* _Task directions_
Pictures aside, every line of the listing should be given again exactly.

* _Task data_
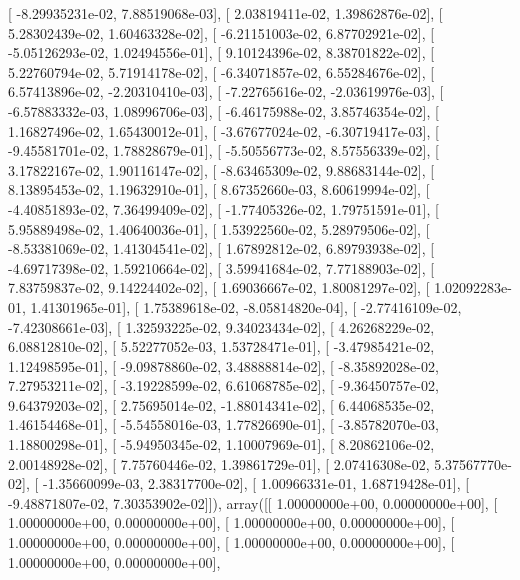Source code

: \documentclass{article}
\begin{document}
       [ -8.29935231e-02,   7.88519068e-03],
       [  2.03819411e-02,   1.39862876e-02],
       [  5.28302439e-02,   1.60463328e-02],
       [ -6.21151003e-02,   6.87702921e-02],
       [ -5.05126293e-02,   1.02494556e-01],
       [  9.10124396e-02,   8.38701822e-02],
       [  5.22760794e-02,   5.71914178e-02],
       [ -6.34071857e-02,   6.55284676e-02],
       [  6.57413896e-02,  -2.20310410e-03],
       [ -7.22765616e-02,  -2.03619976e-03],
       [ -6.57883332e-03,   1.08996706e-03],
       [ -6.46175988e-02,   3.85746354e-02],
       [  1.16827496e-02,   1.65430012e-01],
       [ -3.67677024e-02,  -6.30719417e-03],
       [ -9.45581701e-02,   1.78828679e-01],
       [ -5.50556773e-02,   8.57556339e-02],
       [  3.17822167e-02,   1.90116147e-02],
       [ -8.63465309e-02,   9.88683144e-02],
       [  8.13895453e-02,   1.19632910e-01],
       [  8.67352660e-03,   8.60619994e-02],
       [ -4.40851893e-02,   7.36499409e-02],
       [ -1.77405326e-02,   1.79751591e-01],
       [  5.95889498e-02,   1.40640036e-01],
       [  1.53922560e-02,   5.28979506e-02],
       [ -8.53381069e-02,   1.41304541e-02],
       [  1.67892812e-02,   6.89793938e-02],
       [ -4.69717398e-02,   1.59210664e-02],
       [  3.59941684e-02,   7.77188903e-02],
       [  7.83759837e-02,   9.14224402e-02],
       [  1.69036667e-02,   1.80081297e-02],
       [  1.02092283e-01,   1.41301965e-01],
       [  1.75389618e-02,  -8.05814820e-04],
       [ -2.77416109e-02,  -7.42308661e-03],
       [  1.32593225e-02,   9.34023434e-02],
       [  4.26268229e-02,   6.08812810e-02],
       [  5.52277052e-03,   1.53728471e-01],
       [ -3.47985421e-02,   1.12498595e-01],
       [ -9.09878860e-02,   3.48888814e-02],
       [ -8.35892028e-02,   7.27953211e-02],
       [ -3.19228599e-02,   6.61068785e-02],
       [ -9.36450757e-02,   9.64379203e-02],
       [  2.75695014e-02,  -1.88014341e-02],
       [  6.44068535e-02,   1.46154468e-01],
       [ -5.54558016e-03,   1.77826690e-01],
       [ -3.85782070e-03,   1.18800298e-01],
       [ -5.94950345e-02,   1.10007969e-01],
       [  8.20862106e-02,   2.00148928e-02],
       [  7.75760446e-02,   1.39861729e-01],
       [  2.07416308e-02,   5.37567770e-02],
       [ -1.35660099e-03,   2.38317700e-02],
       [  1.00966331e-01,   1.68719428e-01],
       [ -9.48871807e-02,   7.30353902e-02]]), array([[  1.00000000e+00,   0.00000000e+00],
       [  1.00000000e+00,   0.00000000e+00],
       [  1.00000000e+00,   0.00000000e+00],
       [  1.00000000e+00,   0.00000000e+00],
       [  1.00000000e+00,   0.00000000e+00],
       [  1.00000000e+00,   0.00000000e+00],
\end{document}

* _Answer area_
Source code

: \documentclass{article}
\begin{document}
       [ -8.29935231e-02,   7.88519068e-03],
       [  2.03819411e-02,   1.39862876e-02],
       [  5.28302439e-02,   1.60463328e-02],
       [ -6.21151003e-02,   6.87702921e-02],
       [ -5.05126293e-02,   1.02494556e-01],
       [  9.10124396e-02,   8.38701822e-02],
       [  5.22760794e-02,   5.71914178e-02],
       [ -6.34071857e-02,   6.55284676e-02],
       [  6.57413896e-02,  -2.20310410e-03],
       [ -7.22765616e-02,  -2.03619976e-03],
       [ -6.57883332e-03,   1.08996706e-03],
       [ -6.46175988e-02,   3.85746354e-02],
       [  1.16827496e-02,   1.65430012e-01],
       [ -3.67677024e-02,  -6.30719417e-03],
       [ -9.45581701e-02,   1.78828679e-01],
       [ -5.50556773e-02,   8.57556339e-02],
       [  3.17822167e-02,   1.90116147e-02],
       [ -8.63465309e-02,   9.88683144e-02],
       [  8.13895453e-02,   1.19632910e-01],
       [  8.67352660e-03,   8.60619994e-02],
       [ -4.40851893e-02,   7.36499409e-02],
       [ -1.77405326e-02,   1.79751591e-01],
       [  5.95889498e-02,   1.40640036e-01],
       [  1.53922560e-02,   5.28979506e-02],
       [ -8.53381069e-02,   1.41304541e-02],
       [  1.67892812e-02,   6.89793938e-02],
       [ -4.69717398e-02,   1.59210664e-02],
       [  3.59941684e-02,   7.77188903e-02],
       [  7.83759837e-02,   9.14224402e-02],
       [  1.69036667e-02,   1.80081297e-02],
       [  1.02092283e-01,   1.41301965e-01],
       [  1.75389618e-02,  -8.05814820e-04],
       [ -2.77416109e-02,  -7.42308661e-03],
       [  1.32593225e-02,   9.34023434e-02],
       [  4.26268229e-02,   6.08812810e-02],
       [  5.52277052e-03,   1.53728471e-01],
       [ -3.47985421e-02,   1.12498595e-01],
       [ -9.09878860e-02,   3.48888814e-02],
       [ -8.35892028e-02,   7.27953211e-02],
       [ -3.19228599e-02,   6.61068785e-02],
       [ -9.36450757e-02,   9.64379203e-02],
       [  2.75695014e-02,  -1.88014341e-02],
       [  6.44068535e-02,   1.46154468e-01],
       [ -5.54558016e-03,   1.77826690e-01],
       [ -3.85782070e-03,   1.18800298e-01],
       [ -5.94950345e-02,   1.10007969e-01],
       [  8.20862106e-02,   2.00148928e-02],
       [  7.75760446e-02,   1.39861729e-01],
       [  2.07416308e-02,   5.37567770e-02],
       [ -1.35660099e-03,   2.38317700e-02],
       [  1.00966331e-01,   1.68719428e-01],
       [ -9.48871807e-02,   7.30353902e-02]]), array([[  1.00000000e+00,   0.00000000e+00],
       [  1.00000000e+00,   0.00000000e+00],
       [  1.00000000e+00,   0.00000000e+00],
       [  1.00000000e+00,   0.00000000e+00],
       [  1.00000000e+00,   0.00000000e+00],
       [  1.00000000e+00,   0.00000000e+00],
\end{document}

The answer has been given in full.